My recipe tips are to follow directions EXACTLY and heed the liquid temperature the yeast package recommends. Use a kitchen thermometer to make sure your water is at the correct temperature not too hot or too cold but within the range acceptable on the yeast package directions. My ginger beer was effervescent and tart with a bite, served with crushed ice and a wedge of fresh lime it was simply delicious! I read all the reviews for this one. I just made this three days ago and I am ready to make my next batch!
I used dark brown 1 liter growler beer bottles with a flip cap and I had no explosions. Bottles were purchased from a local micro brewery although they are also available at home brew supply stores or amazon.
The Red Star Champagne Yeast
I found the champagne yeast at a home brewing supply store. Even though it is painstaking, count out the little granules of yeast exactly. I used a thin paper plate and a knife to separate and count out the granules. Next, I carefully scraped them onto another paper plate that I folded and tilted down into the mouth of the bottle to funnel them in.
I sterilized the bottles with boiling water from a tea kettle. I juiced all of the ingredients using my electric Jack LaLane juicer. I used a 2 TBLS measuring spoon to measure out the ingredients as 2TBLS = 1 ounce.
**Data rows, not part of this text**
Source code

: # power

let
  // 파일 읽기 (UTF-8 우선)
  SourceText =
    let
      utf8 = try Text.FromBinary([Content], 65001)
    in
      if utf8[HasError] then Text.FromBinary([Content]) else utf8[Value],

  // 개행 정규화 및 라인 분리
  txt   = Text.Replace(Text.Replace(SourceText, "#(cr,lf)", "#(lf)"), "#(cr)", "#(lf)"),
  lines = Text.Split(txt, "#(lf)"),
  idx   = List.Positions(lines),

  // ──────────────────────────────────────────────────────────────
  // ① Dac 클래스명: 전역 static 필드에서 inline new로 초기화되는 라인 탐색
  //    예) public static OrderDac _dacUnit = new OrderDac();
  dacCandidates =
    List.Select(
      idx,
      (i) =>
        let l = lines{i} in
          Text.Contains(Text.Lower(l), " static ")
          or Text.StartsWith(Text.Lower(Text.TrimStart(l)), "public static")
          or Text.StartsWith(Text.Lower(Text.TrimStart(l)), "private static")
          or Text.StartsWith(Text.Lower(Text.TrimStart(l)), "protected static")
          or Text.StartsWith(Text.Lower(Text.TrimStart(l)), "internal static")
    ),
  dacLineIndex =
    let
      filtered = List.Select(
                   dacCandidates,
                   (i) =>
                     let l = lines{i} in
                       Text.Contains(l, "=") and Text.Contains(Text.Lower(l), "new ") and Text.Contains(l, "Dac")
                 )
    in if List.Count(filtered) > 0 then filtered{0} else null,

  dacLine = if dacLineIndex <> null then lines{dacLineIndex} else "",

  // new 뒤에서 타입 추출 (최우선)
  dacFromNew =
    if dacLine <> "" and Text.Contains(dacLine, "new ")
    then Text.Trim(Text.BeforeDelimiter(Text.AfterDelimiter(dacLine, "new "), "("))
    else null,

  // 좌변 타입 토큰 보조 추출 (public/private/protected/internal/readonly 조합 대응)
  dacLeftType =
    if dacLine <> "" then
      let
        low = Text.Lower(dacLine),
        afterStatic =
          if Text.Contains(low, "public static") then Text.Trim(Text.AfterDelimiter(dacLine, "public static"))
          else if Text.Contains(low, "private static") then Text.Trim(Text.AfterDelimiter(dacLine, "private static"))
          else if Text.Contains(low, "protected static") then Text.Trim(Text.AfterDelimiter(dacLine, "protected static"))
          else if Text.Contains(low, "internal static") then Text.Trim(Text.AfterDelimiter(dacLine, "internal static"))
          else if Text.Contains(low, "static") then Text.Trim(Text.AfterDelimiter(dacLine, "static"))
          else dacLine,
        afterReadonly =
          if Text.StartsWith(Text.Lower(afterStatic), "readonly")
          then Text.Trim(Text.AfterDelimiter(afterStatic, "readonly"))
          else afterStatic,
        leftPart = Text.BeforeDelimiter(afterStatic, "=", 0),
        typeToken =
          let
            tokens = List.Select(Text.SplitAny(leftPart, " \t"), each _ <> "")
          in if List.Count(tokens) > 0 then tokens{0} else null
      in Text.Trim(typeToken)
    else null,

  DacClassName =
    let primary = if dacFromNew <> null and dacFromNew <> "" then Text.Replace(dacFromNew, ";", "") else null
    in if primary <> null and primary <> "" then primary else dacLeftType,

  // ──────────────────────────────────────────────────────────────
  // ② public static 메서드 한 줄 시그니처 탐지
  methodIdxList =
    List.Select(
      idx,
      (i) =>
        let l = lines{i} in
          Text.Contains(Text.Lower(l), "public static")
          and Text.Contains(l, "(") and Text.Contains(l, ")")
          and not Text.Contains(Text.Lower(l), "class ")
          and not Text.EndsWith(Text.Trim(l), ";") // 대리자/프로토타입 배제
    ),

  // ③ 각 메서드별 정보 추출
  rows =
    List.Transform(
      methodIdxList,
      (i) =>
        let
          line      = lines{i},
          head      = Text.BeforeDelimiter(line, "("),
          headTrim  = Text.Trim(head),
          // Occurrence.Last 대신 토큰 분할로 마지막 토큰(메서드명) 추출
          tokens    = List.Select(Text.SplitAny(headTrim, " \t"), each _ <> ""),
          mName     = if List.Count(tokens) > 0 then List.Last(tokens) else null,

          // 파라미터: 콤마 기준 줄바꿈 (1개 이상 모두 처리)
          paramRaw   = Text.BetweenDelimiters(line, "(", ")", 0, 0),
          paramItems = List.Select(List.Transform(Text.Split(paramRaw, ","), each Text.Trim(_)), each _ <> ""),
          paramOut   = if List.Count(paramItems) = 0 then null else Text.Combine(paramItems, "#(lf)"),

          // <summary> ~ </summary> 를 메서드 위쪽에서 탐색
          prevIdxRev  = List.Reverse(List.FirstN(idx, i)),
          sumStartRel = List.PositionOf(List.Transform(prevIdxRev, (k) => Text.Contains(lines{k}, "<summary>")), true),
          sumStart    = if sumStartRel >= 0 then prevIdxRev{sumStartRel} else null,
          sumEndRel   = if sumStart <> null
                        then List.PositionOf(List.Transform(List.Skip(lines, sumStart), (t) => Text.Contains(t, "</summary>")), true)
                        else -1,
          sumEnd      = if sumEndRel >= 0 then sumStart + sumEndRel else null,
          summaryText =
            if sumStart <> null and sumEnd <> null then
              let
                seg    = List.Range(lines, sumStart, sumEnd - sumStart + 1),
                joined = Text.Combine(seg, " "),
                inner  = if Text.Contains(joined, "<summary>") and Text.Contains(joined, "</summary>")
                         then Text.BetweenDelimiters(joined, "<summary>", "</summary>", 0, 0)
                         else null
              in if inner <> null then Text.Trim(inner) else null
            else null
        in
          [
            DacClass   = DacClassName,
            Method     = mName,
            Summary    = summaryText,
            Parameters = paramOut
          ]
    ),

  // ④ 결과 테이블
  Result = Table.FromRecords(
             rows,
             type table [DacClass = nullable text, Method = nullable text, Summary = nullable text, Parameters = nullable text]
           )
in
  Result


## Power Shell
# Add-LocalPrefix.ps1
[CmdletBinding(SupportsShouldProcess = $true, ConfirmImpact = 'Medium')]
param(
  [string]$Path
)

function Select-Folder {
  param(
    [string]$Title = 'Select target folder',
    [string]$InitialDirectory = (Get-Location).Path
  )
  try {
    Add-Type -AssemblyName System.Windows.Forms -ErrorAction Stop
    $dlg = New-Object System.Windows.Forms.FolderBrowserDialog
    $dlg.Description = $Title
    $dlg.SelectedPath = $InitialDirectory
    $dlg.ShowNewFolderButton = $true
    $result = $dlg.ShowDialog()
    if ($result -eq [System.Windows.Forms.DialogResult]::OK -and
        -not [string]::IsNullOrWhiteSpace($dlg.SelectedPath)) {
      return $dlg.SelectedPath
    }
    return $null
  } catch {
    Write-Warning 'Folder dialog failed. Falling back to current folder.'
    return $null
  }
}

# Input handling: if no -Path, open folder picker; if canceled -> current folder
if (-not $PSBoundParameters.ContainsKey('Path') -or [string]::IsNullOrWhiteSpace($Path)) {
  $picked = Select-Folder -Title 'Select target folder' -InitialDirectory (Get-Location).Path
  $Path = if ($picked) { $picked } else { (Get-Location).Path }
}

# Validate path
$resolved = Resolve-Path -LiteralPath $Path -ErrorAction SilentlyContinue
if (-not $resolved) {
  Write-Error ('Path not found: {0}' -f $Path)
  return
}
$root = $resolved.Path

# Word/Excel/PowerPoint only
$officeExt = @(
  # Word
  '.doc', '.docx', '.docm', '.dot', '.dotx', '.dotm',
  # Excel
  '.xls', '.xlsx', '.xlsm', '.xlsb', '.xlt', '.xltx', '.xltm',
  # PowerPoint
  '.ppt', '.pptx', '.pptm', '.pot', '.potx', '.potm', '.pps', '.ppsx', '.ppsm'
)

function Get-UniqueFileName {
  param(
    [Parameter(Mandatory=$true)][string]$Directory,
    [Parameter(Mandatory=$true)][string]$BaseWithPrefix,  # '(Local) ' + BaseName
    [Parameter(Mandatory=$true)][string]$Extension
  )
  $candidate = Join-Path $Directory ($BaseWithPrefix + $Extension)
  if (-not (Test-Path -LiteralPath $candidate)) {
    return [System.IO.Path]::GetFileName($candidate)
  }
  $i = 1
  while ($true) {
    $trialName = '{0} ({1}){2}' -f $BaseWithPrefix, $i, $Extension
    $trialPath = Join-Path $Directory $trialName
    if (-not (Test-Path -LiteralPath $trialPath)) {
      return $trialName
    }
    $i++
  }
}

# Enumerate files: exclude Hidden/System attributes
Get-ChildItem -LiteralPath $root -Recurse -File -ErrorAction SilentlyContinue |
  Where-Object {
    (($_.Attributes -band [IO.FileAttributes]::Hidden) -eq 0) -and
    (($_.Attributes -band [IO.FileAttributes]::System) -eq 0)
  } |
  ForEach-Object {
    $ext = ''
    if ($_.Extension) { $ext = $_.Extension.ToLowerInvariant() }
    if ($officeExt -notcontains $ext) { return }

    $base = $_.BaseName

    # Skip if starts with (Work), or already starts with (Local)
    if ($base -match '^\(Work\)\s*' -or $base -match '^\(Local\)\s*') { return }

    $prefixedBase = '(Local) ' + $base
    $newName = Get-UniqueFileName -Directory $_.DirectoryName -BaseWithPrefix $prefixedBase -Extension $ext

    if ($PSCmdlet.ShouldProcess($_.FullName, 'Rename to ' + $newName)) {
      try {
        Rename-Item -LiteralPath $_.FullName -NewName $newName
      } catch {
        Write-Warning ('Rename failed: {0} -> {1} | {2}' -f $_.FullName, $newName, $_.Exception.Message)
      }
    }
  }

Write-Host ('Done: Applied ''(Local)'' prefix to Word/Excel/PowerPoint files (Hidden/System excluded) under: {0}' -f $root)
I used a large glass measuring cup to mix ingredients and pour into the bottles. For the 1 liter recipe I just doubled the recipe.
I stored the filled bottles in a cardboard box and placed the box in two plastic trash bags in case of leakage. The box was stored in the closet under my stairwell for exactly 48 hours. As soon as the 48 hours was up the bottles went straight into the fridge.